Matt growls. He curls his hand into a fist around his lighter. "That crazy murderer guy. Apparently he escaped last week. Mello's in danger."
It's then that Near looks up, her eyes wide and bright. Crazy murderers sound exciting. Leaving here... doesn't quite sound so exciting. She's fully aware she'd die in less than a week without anyone to care for her, and the house does a good job of that. Matt doesn't even seem to take care of himself, so he probably won't be able to keep her alive.
Still. There's only one crazy murderer guy she can think of who might want to kill Mello, and she misses breaking woodpeckers' necks with him. "If you're going, I'm coming with you."
It turns out he's already got a plan, which is good, because Near can't come up with plans quite that quickly, and she has no idea how to get around in the outside world.
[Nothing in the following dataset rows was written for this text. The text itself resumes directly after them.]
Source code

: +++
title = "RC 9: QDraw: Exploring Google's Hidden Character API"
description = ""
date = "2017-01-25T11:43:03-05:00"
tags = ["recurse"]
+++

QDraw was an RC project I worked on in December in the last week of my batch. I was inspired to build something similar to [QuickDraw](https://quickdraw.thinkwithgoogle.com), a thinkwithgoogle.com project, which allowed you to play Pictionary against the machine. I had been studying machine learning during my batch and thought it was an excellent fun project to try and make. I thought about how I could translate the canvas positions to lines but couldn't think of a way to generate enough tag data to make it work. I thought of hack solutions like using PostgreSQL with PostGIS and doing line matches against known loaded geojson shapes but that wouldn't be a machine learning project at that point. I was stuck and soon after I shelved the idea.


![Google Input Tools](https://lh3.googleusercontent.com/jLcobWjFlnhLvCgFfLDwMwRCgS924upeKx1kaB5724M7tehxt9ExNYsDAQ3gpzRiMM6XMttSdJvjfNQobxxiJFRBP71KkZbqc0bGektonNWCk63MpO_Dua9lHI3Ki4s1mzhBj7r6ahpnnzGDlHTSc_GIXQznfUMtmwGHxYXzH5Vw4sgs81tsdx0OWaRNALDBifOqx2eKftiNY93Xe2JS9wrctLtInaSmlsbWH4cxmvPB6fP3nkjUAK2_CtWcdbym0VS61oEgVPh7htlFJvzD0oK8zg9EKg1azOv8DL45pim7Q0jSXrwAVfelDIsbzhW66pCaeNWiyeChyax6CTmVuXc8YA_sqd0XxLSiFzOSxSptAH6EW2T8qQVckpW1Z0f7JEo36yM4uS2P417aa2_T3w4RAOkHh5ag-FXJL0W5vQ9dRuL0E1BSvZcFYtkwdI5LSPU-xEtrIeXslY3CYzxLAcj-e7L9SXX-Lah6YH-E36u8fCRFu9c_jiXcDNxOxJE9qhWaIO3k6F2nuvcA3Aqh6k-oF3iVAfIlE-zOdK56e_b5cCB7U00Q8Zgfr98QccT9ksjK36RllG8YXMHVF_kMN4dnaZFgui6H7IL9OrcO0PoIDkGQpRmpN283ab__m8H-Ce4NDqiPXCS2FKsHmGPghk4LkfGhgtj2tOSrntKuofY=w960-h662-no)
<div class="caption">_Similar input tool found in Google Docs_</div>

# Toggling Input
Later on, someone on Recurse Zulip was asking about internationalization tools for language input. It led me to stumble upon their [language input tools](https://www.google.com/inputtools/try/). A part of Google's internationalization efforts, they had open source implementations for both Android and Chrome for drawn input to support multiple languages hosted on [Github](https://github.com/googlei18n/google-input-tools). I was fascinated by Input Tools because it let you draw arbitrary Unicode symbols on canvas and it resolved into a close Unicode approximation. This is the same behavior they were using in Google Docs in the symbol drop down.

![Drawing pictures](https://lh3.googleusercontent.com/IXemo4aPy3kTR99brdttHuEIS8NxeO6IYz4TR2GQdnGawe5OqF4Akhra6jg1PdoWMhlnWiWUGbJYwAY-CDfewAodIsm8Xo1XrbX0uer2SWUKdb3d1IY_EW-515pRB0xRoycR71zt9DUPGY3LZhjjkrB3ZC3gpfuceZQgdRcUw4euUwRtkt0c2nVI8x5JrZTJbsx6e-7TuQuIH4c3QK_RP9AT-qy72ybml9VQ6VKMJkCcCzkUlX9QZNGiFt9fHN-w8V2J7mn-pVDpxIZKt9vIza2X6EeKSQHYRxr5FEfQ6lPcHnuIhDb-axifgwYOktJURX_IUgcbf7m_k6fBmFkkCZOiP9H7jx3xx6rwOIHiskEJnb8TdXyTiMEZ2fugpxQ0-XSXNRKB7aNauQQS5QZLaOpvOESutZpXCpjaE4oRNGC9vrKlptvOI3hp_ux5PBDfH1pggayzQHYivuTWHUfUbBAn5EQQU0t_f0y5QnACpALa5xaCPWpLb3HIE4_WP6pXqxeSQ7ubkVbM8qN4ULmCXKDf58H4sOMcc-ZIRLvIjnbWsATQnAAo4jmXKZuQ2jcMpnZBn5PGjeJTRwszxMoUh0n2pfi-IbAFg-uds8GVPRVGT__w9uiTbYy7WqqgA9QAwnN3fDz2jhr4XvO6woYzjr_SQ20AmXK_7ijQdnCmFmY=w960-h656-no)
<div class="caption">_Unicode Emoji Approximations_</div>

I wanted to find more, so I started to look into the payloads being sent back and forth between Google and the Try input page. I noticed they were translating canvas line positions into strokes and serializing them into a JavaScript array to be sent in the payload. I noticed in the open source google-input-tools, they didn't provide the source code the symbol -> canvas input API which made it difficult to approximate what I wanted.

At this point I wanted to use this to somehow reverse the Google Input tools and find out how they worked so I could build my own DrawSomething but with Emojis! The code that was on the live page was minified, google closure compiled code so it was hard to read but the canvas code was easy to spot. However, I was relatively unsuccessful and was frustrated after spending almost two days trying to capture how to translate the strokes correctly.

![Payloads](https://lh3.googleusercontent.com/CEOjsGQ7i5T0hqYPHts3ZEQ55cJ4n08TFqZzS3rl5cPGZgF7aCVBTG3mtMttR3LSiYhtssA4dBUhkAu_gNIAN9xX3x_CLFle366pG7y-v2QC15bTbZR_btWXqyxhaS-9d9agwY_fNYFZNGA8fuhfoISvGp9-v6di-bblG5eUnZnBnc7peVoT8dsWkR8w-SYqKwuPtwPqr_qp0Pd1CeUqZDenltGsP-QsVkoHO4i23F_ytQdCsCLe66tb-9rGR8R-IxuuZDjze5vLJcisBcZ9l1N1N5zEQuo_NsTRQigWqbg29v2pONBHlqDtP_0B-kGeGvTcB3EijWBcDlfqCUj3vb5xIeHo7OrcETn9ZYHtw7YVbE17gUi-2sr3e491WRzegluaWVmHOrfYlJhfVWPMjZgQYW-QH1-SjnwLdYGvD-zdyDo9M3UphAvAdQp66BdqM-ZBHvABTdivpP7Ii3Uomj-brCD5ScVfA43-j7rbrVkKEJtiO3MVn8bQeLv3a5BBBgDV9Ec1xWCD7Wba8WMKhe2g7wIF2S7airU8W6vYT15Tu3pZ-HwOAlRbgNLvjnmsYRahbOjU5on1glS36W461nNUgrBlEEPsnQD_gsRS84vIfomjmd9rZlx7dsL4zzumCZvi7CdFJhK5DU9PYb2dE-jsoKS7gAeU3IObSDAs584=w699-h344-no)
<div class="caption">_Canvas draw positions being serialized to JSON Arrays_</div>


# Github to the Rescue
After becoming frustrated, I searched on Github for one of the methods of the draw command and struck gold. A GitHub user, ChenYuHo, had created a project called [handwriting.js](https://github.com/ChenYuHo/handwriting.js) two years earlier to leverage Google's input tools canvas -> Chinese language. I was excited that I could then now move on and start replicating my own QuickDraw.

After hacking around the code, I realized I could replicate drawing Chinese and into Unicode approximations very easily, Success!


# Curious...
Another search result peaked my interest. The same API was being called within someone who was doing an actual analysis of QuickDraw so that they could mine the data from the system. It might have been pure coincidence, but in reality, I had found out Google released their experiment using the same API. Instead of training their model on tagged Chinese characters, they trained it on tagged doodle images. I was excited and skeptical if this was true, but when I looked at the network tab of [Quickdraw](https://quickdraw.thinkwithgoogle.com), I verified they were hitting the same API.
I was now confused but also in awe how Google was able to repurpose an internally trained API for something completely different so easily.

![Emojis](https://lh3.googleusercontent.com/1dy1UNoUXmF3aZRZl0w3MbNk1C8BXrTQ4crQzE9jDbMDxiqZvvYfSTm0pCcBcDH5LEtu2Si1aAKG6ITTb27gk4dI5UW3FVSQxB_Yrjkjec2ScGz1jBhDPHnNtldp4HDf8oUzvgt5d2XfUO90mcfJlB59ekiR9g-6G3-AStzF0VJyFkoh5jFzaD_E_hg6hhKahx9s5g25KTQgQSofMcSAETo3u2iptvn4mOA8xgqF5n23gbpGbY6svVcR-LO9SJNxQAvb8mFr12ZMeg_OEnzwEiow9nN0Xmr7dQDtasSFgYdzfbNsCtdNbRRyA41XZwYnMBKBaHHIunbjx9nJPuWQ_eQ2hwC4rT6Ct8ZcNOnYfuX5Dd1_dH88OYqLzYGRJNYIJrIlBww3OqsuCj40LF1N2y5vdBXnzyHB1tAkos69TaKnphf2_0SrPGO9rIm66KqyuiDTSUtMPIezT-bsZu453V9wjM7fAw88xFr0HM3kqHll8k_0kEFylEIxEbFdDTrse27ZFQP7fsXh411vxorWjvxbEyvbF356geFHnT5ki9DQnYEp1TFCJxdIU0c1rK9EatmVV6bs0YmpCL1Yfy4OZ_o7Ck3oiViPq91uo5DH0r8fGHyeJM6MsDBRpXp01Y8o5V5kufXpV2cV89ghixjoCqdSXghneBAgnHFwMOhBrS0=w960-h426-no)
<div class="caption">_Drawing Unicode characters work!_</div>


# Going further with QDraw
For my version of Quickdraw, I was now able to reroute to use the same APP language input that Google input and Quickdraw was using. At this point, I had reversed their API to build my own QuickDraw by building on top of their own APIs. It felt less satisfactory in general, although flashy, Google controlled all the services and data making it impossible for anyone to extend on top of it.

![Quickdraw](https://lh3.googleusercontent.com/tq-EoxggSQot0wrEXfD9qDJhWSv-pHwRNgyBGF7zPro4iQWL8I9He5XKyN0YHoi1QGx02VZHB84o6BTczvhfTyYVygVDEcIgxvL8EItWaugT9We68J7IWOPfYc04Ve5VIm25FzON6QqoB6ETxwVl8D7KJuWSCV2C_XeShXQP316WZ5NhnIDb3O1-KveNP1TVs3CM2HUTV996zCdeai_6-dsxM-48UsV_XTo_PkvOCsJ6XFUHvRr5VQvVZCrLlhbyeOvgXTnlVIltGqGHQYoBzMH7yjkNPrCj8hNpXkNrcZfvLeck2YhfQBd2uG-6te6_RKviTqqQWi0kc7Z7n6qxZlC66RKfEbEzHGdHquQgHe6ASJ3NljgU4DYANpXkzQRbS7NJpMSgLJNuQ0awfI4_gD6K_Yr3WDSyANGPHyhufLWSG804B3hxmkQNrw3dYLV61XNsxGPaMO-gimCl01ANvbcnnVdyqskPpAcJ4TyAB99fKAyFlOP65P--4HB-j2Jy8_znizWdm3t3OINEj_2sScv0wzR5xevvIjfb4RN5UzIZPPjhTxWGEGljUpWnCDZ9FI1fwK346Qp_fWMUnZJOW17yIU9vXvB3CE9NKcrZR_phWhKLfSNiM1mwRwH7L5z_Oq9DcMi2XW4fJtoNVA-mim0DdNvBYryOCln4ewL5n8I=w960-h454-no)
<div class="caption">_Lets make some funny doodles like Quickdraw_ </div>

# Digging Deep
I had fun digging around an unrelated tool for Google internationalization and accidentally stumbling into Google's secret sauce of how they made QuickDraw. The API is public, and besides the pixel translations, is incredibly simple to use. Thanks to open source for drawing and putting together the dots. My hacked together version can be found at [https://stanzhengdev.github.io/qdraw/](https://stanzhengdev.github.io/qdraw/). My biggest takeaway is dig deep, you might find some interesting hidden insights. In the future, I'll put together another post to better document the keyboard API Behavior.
Here is safe, and so she doesn't leave, but Matt's always disappearing to buy cigarettes. He knows much more about the outside world than she does, and he also knows how to sneak out without Roger noticing straight away.
Matt's already stolen two backpacks; "Only bring important stuff," he tells her, "I have no idea how long we're going to be looking for him."
Near fills her bag with toys. She doesn't bring clothes or toiletries, or even food. Just toys.